Thursday, March 28, 2024

What the Mountains Remember whisks readers to the scenic Blue Ridge Mountains with a tale of romance and self-discovery

During a week-long stay amid the mountainous beauty of Asheville, North Carolina, a young woman caught between two worlds must confront her hidden past and decide what she really wants in Joy Callaway's lushly rendered, character-centered historical novel.

It should be a dream excursion. In April 1913, Belle Newbold, stepdaughter of the gas magnate she calls Papa Shipley, accompanies family members on one of the highly publicized road trips Henry Ford makes with his friends and fellow “Vagabonds” to various points of interest across America. In this ultimate form of glamping – these scenes had me agog at the sumptuous luxury of the late Gilded Age – the group stays in tents, tended by servants who oversee their hair and elegant wardrobe and cook gourmet meals.

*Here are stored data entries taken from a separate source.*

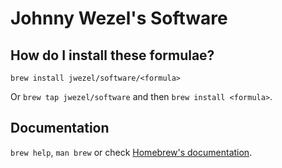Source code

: # Johnny Wezel's Software

## How do I install these formulae?

`brew install jwezel/software/<formula>`

Or `brew tap jwezel/software` and then `brew install <formula>`.

## Documentation

`brew help`, `man brew` or check [Homebrew's documentation](https://docs.brew.sh).
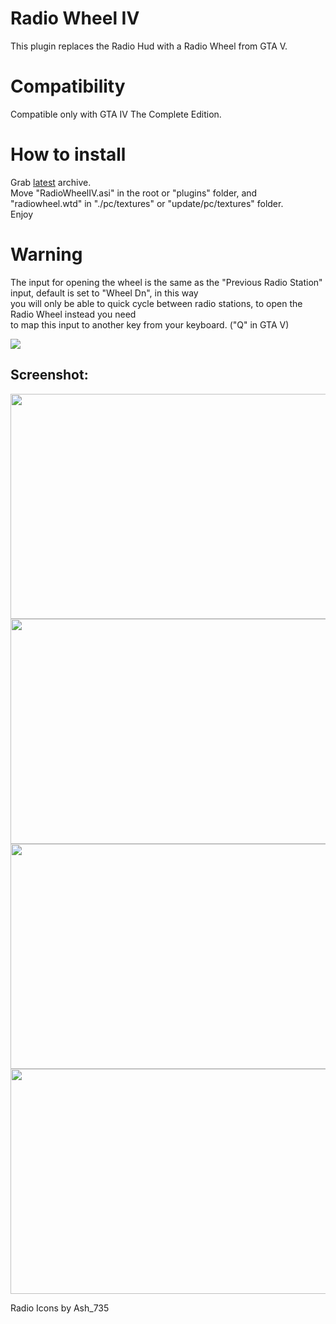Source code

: # Radio Wheel IV
This plugin replaces the Radio Hud with a Radio Wheel from GTA V.

# Compatibility
Compatible only with GTA IV The Complete Edition.

# How to install
Grab [latest](https://github.com/gennariarmando/iv-radiowheel/releases) archive. \
Move "RadioWheelIV.asi" in the root or "plugins" folder, and "radiowheel.wtd" in "./pc/textures" or "update/pc/textures" folder. \
Enjoy

# Warning
The input for opening the wheel is the same as the "Previous Radio Station" input, default is set to "Wheel Dn", in this way \
you will only be able to quick cycle between radio stations, to open the Radio Wheel instead you need \
to map this input to another key from your keyboard. ("Q" in GTA V) 

<img src="https://i.imgur.com/2lqv2wv.png">

## Screenshot:
<p align="center">
<img src="https://i.imgur.com/zeLacSI.png" width="853" height="360">
<img src="https://i.imgur.com/02hkzPm.jpg" width="853" height="360">
<img src="https://i.imgur.com/KT0ZP9Q.png" width="853" height="360">
<img src="https://i.imgur.com/ZvFPdMX.png" width="853" height="360">
</p>

Radio Icons by Ash_735
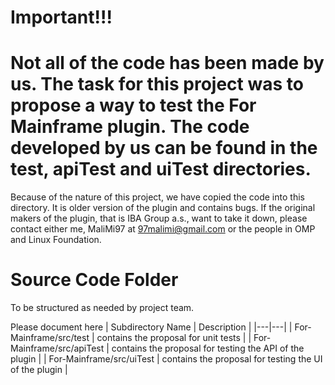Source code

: # Important!!! 
# Not all of the code has been made by us. The task for this project was to propose a way to test the For Mainframe plugin. The code developed by us can be found in the test, apiTest and uiTest directories.

Because of the nature of this project, we have copied the code into this directory. It is older version of the plugin and contains bugs. If the original makers of the plugin, that is IBA Group a.s., want to take it down, please contact either me, MaliMi97 at 97malimi@gmail.com or the people in OMP and Linux Foundation.

# Source Code Folder
To be structured as needed by project team.

Please document here
| Subdirectory Name | Description |
|---|---|
| For-Mainframe/src/test | contains the proposal for unit tests |
| For-Mainframe/src/apiTest | contains the proposal for testing the API of the plugin |
| For-Mainframe/src/uiTest | contains the proposal for testing the UI of the plugin |
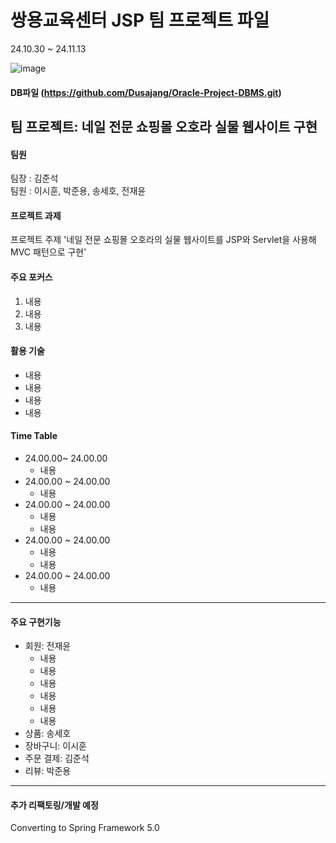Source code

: # 쌍용교육센터 JSP 팀 프로젝트 파일<br>
24.10.30 ~ 24.11.13

![image](https://github.com/user-attachments/assets/827d9afe-d06d-4b7a-bbbf-9d6494473301)
#### DB파일 (https://github.com/Dusajang/Oracle-Project-DBMS.git)<br>

## 팀 프로젝트: 네일 전문 쇼핑몰 오호라 실물 웹사이트 구현

#### 팀원
팀장 : 김준석<br>
팀원 : 이시훈, 박준용, 송세호, 전재윤<br>

#### 프로젝트 과제
프로젝트 주제 '네일 전문 쇼핑몰 오호라의 실물 웹사이트를 JSP와 Servlet을 사용해 MVC 패턴으로 구현’<br>

#### 주요 포커스
1. 내용<br>
2. 내용<br>
3. 내용<br>

#### 활용 기술
- 내용
- 내용
- 내용
- 내용

#### Time Table
  - 24.00.00~ 24.00.00
    - 내용
  - 24.00.00 ~ 24.00.00
    - 내용
  - 24.00.00 ~ 24.00.00
    - 내용
    - 내용
  - 24.00.00 ~ 24.00.00
    - 내용
    - 내용
  - 24.00.00 ~ 24.00.00
    - 내용
---
#### 주요 구현기능
- 회원: 전재윤
    - 내용
    - 내용
    - 내용
    - 내용
    - 내용
    - 내용
- 상품: 송세호
- 장바구니: 이시훈
- 주문 결제: 김준석
- 리뷰: 박준용
  
---
#### 추가 리팩토링/개발 예정
Converting to Spring Framework 5.0<br>
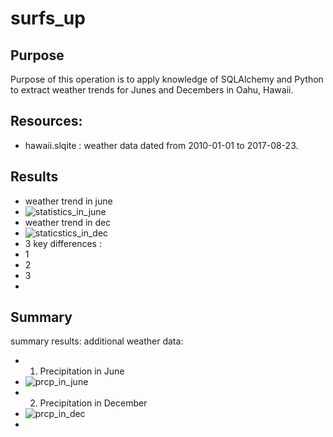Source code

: # surfs_up


## Purpose
Purpose of this operation is to apply knowledge of SQLAlchemy and Python to extract weather trends for Junes and Decembers in Oahu, Hawaii.
## Resources:
- hawaii.slqite : weather data dated from 2010-01-01 to 2017-08-23.
## Results
- weather trend in june
- ![statistics_in_june]()
- weather trend in dec
- ![staticstics_in_dec]()
- 3 key differences :
-   1
-   2
-   3
- 
## Summary
summary results:
additional weather data:
- 1. Precipitation in June
- ![prcp_in_june]()
- 2. Precipitation in December
-  ![prcp_in_dec]()
-  
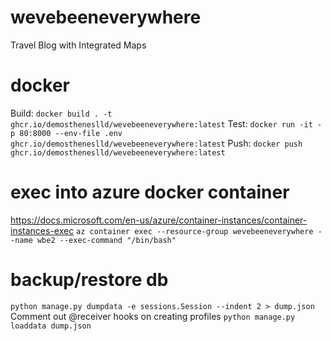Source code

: # wevebeeneverywhere
Travel Blog with Integrated Maps

# docker
Build: `docker build . -t ghcr.io/demostheneslld/wevebeeneverywhere:latest`
Test: `docker run -it -p 80:8000 --env-file .env ghcr.io/demostheneslld/wevebeeneverywhere:latest`
Push: `docker push ghcr.io/demostheneslld/wevebeeneverywhere:latest`

# exec into azure docker container
https://docs.microsoft.com/en-us/azure/container-instances/container-instances-exec
`az container exec --resource-group wevebeeneverywhere --name wbe2 --exec-command "/bin/bash"`

# backup/restore db
`python manage.py dumpdata -e sessions.Session --indent 2 > dump.json`
Comment out @receiver hooks on creating profiles
`python manage.py loaddata dump.json`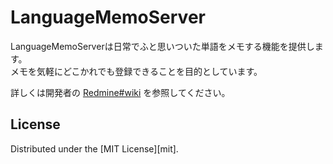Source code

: LanguageMemoServer
======================
LanguageMemoServerは日常でふと思いついた単語をメモする機能を提供します。  
メモを気軽にどこかれでも登録できることを目的としています。

詳しくは開発者の [Redmine#wiki](http://ino-h.com/redmine/projects/tango/wiki) を参照してください。

License
----------
Distributed under the [MIT License][mit].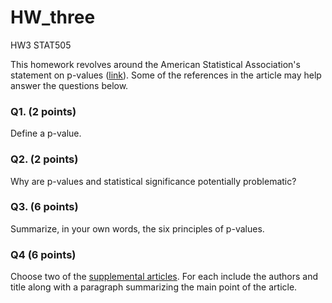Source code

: # HW_three
HW3 STAT505

This homework revolves around the American Statistical Association's statement on p-values ([link](https://amstat.tandfonline.com/doi/pdf/10.1080/00031305.2016.1154108?needAccess=true)). Some of the references in the article may help answer the questions below.


### Q1. (2 points)

Define a p-value. 

### Q2. (2 points)

Why are p-values and statistical significance potentially problematic? 

### Q3. (6 points)

Summarize, in your own words, the six principles of p-values.

### Q4 (6 points)

Choose two of the [supplemental articles](https://amstat.tandfonline.com/doi/suppl/10.1080/00031305.2016.1154108?scroll=top). For each include the authors and title along with a paragraph summarizing the main point of the article.

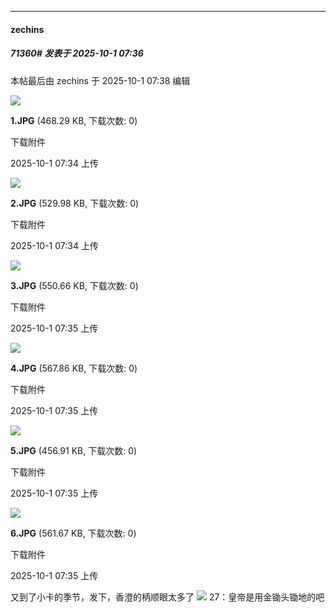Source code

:﻿
*****

####  zechins  
##### 71360#       发表于 2025-10-1 07:36

 本帖最后由 zechins 于 2025-10-1 07:38 编辑 

<img src="https://img.stage1st.com/forum/202510/01/073458lpw4wwdr9e4es9l4.jpg" referrerpolicy="no-referrer">

<strong>1.JPG</strong> (468.29 KB, 下载次数: 0)

下载附件

2025-10-1 07:34 上传

<img src="https://img.stage1st.com/forum/202510/01/073459icj383wzj1odeeo8.jpg" referrerpolicy="no-referrer">

<strong>2.JPG</strong> (529.98 KB, 下载次数: 0)

下载附件

2025-10-1 07:34 上传

<img src="https://img.stage1st.com/forum/202510/01/073500gzu7lxc7v6uqnxdu.jpg" referrerpolicy="no-referrer">

<strong>3.JPG</strong> (550.66 KB, 下载次数: 0)

下载附件

2025-10-1 07:35 上传

<img src="https://img.stage1st.com/forum/202510/01/073501rikb2briwwrbwhvr.jpg" referrerpolicy="no-referrer">

<strong>4.JPG</strong> (567.86 KB, 下载次数: 0)

下载附件

2025-10-1 07:35 上传

<img src="https://img.stage1st.com/forum/202510/01/073502h8ueju3gj1hhhhmg.jpg" referrerpolicy="no-referrer">

<strong>5.JPG</strong> (456.91 KB, 下载次数: 0)

下载附件

2025-10-1 07:35 上传

<img src="https://img.stage1st.com/forum/202510/01/073503dwuupx8ejp8zp8iu.jpg" referrerpolicy="no-referrer">

<strong>6.JPG</strong> (561.67 KB, 下载次数: 0)

下载附件

2025-10-1 07:35 上传

又到了小卡的季节，发下，香澄的柄顺眼太多了
<img src="https://static.stage1st.com/image/smiley/face2017/037.png" referrerpolicy="no-referrer"> 27：皇帝是用金锄头锄地的吧

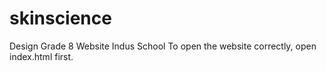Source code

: # skinscience
Design Grade 8  Website Indus School
To open the website correctly, open index.html first.
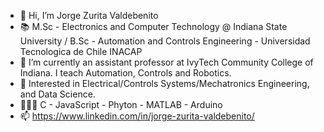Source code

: - 👋 Hi, I’m Jorge Zurita Valdebenito
- 📚 M.Sc - Electronics and Computer Technology @ Indiana State University / B.Sc - Automation and Controls Engineering - Universidad Tecnologica de Chile INACAP
- 🌱 I’m currently an assistant professor at IvyTech Community College of Indiana. I teach Automation, Controls and Robotics.
- 👀 Interested in Electrical/Controls Systems/Mechatronics Engineering, and Data Science.
- 🧑🏻‍💻 C - JavaScript - Phyton - MATLAB - Arduino 
- 📫 https://www.linkedin.com/in/jorge-zurita-valdebenito/

<!---
zurita25/zurita25 is a ✨ special ✨ repository because its `README.md` (this file) appears on your GitHub profile.
You can click the Preview link to take a look at your changes.
--->
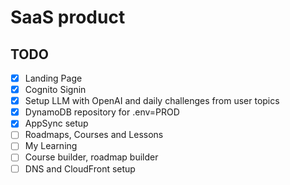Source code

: # SaaS product

## TODO

- [x] Landing Page
- [x] Cognito Signin
- [X] Setup LLM with OpenAI and daily challenges from user topics
- [X] DynamoDB repository for .env=PROD
- [X] AppSync setup
- [ ] Roadmaps, Courses and Lessons
- [ ] My Learning
- [ ] Course builder, roadmap builder
- [ ] DNS and CloudFront setup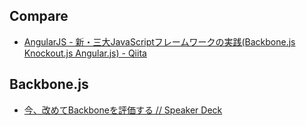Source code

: ## Compare
- [AngularJS - 新・三大JavaScriptフレームワークの実践(Backbone.js Knockout.js Angular.js) - Qiita](http://qiita.com/icoxfog417/items/3c68e1a4de7121658e29)

## Backbone.js
- [今、改めてBackboneを評価する // Speaker Deck](https://speakerdeck.com/shibe97/jin-gai-metebackbonewoping-jia-suru)
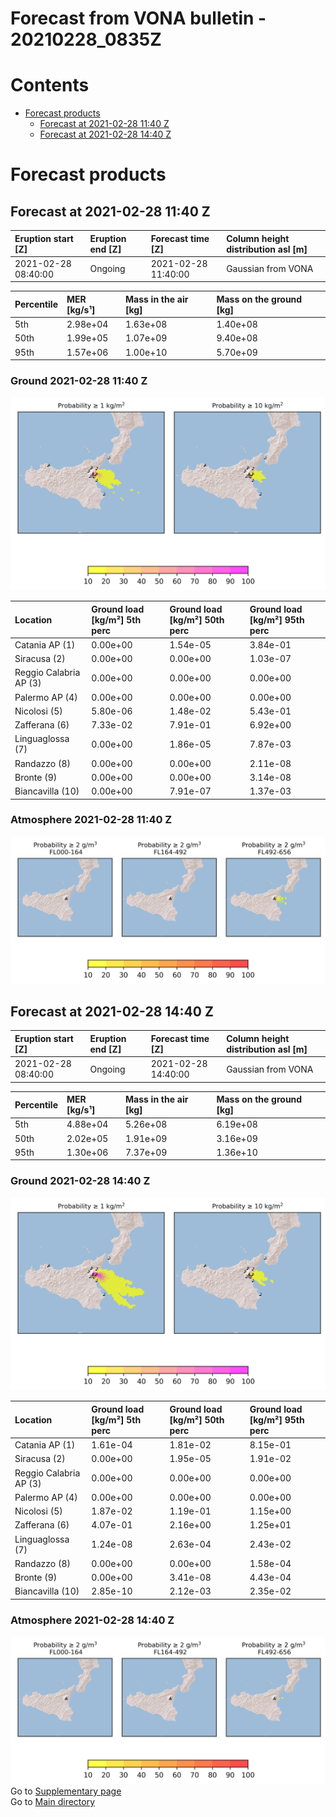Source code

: 
Forecast from VONA bulletin - 20210228_0835Z
============================================

Contents
========

* [Forecast products](#forecast-products)
	* [Forecast at 2021-02-28 11:40 Z](#forecast-at-2021-02-28-1140-z)
	* [Forecast at 2021-02-28 14:40 Z](#forecast-at-2021-02-28-1440-z)

# Forecast products

## Forecast at 2021-02-28 11:40 Z
  

|Eruption start [Z]|Eruption end [Z]|Forecast time [Z]|Column height distribution asl [m]|
| :--- | :--- | :--- | :--- |
|2021-02-28 08:40:00|Ongoing|2021-02-28 11:40:00|Gaussian from VONA|
  
  

|Percentile|MER [kg/s¹]|Mass in the air [kg]|Mass on the ground [kg]|
| :--- | :--- | :--- | :--- |
|5th|2.98e+04|1.63e+08|1.40e+08|
|50th|1.99e+05|1.07e+09|9.40e+08|
|95th|1.57e+06|1.00e+10|5.70e+09|
  

### Ground 2021-02-28 11:40 Z
  
![](./figures/probability_grd_2021_02_28_1140_scenario_1.png)  
  
  
  
  
  
  
  
  
  

|Location|Ground load [kg/m²] 5th perc|Ground load [kg/m²] 50th perc|Ground load [kg/m²] 95th perc|
| :--- | :--- | :--- | :--- |
|Catania AP (1)|0.00e+00|1.54e-05|3.84e-01|
|Siracusa (2)|0.00e+00|0.00e+00|1.03e-07|
|Reggio Calabria AP (3)|0.00e+00|0.00e+00|0.00e+00|
|Palermo AP (4)|0.00e+00|0.00e+00|0.00e+00|
|Nicolosi (5)|5.80e-06|1.48e-02|5.43e-01|
|Zafferana (6)|7.33e-02|7.91e-01|6.92e+00|
|Linguaglossa (7)|0.00e+00|1.86e-05|7.87e-03|
|Randazzo (8)|0.00e+00|0.00e+00|2.11e-08|
|Bronte (9)|0.00e+00|0.00e+00|3.14e-08|
|Biancavilla (10)|0.00e+00|7.91e-07|1.37e-03|
  

### Atmosphere 2021-02-28 11:40 Z
  
![](./figures/probability_air_2021_02_28_1140_scenario_1_conclev_2.png)
## Forecast at 2021-02-28 14:40 Z
  

|Eruption start [Z]|Eruption end [Z]|Forecast time [Z]|Column height distribution asl [m]|
| :--- | :--- | :--- | :--- |
|2021-02-28 08:40:00|Ongoing|2021-02-28 14:40:00|Gaussian from VONA|
  
  

|Percentile|MER [kg/s¹]|Mass in the air [kg]|Mass on the ground [kg]|
| :--- | :--- | :--- | :--- |
|5th|4.88e+04|5.26e+08|6.19e+08|
|50th|2.02e+05|1.91e+09|3.16e+09|
|95th|1.30e+06|7.37e+09|1.36e+10|
  

### Ground 2021-02-28 14:40 Z
  
![](./figures/probability_grd_2021_02_28_1440_scenario_1.png)  
  
  
  
  
  
  
  
  
  

|Location|Ground load [kg/m²] 5th perc|Ground load [kg/m²] 50th perc|Ground load [kg/m²] 95th perc|
| :--- | :--- | :--- | :--- |
|Catania AP (1)|1.61e-04|1.81e-02|8.15e-01|
|Siracusa (2)|0.00e+00|1.95e-05|1.91e-02|
|Reggio Calabria AP (3)|0.00e+00|0.00e+00|0.00e+00|
|Palermo AP (4)|0.00e+00|0.00e+00|0.00e+00|
|Nicolosi (5)|1.87e-02|1.19e-01|1.15e+00|
|Zafferana (6)|4.07e-01|2.16e+00|1.25e+01|
|Linguaglossa (7)|1.24e-08|2.63e-04|2.43e-02|
|Randazzo (8)|0.00e+00|0.00e+00|1.58e-04|
|Bronte (9)|0.00e+00|3.41e-08|4.43e-04|
|Biancavilla (10)|2.85e-10|2.12e-03|2.35e-02|
  

### Atmosphere 2021-02-28 14:40 Z
  
![](./figures/probability_air_2021_02_28_1440_scenario_1_conclev_2.png)  
Go to [Supplementary page](Supplementary_page.md)  
Go to [Main directory](https://github.com/federicapardini/Real_time_ash_forecast)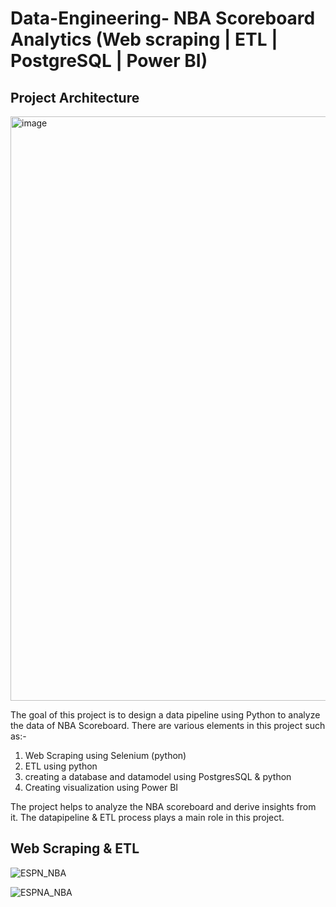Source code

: # Data-Engineering- NBA Scoreboard Analytics (Web scraping | ETL | PostgreSQL | Power BI)

## Project Architecture

<img width="935" alt="image" src="https://user-images.githubusercontent.com/89546195/211726079-22d78c53-e75f-4b51-bccd-d9ee751f14a2.png">


The goal of this project is to design a data pipeline using Python to analyze the data of NBA Scoreboard. There are various elements in this project such as:-
1) Web Scraping using Selenium (python)
2) ETL using python
3) creating a database and datamodel using PostgresSQL & python
4) Creating visualization using Power BI

The project helps to analyze the NBA scoreboard and derive insights from it. The datapipeline & ETL process plays a main role in this project. 

## Web Scraping & ETL

![ESPN_NBA](https://user-images.githubusercontent.com/89546195/211725176-cf1619f4-f50d-467c-acc0-3ab8232040f2.jpg) 
 
![ESPNA_NBA](https://user-images.githubusercontent.com/89546195/211725243-58e28822-b4e0-4ba7-8c3b-7109341f3f85.jpg)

But for Belle, the trip spells potential danger, since she hasn’t seen mountains since she fled West Virginia. Her late father was an ordinary coal miner, not a manager, a fact her mother forbids her to reveal for fear the disclosure would plunge them into poverty again.

Also, seeing how distraught her mother was at her father’s death in a mine collapse, Belle seeks stability over love in her own marriage, one she hopes to her find in her arranged union with Papa Shipley’s family friend Worth Delafield, who owns the campsite land in Asheville. She puzzles, though, why Worth – a kind, handsome, considerate man – would agree to such a marriage himself.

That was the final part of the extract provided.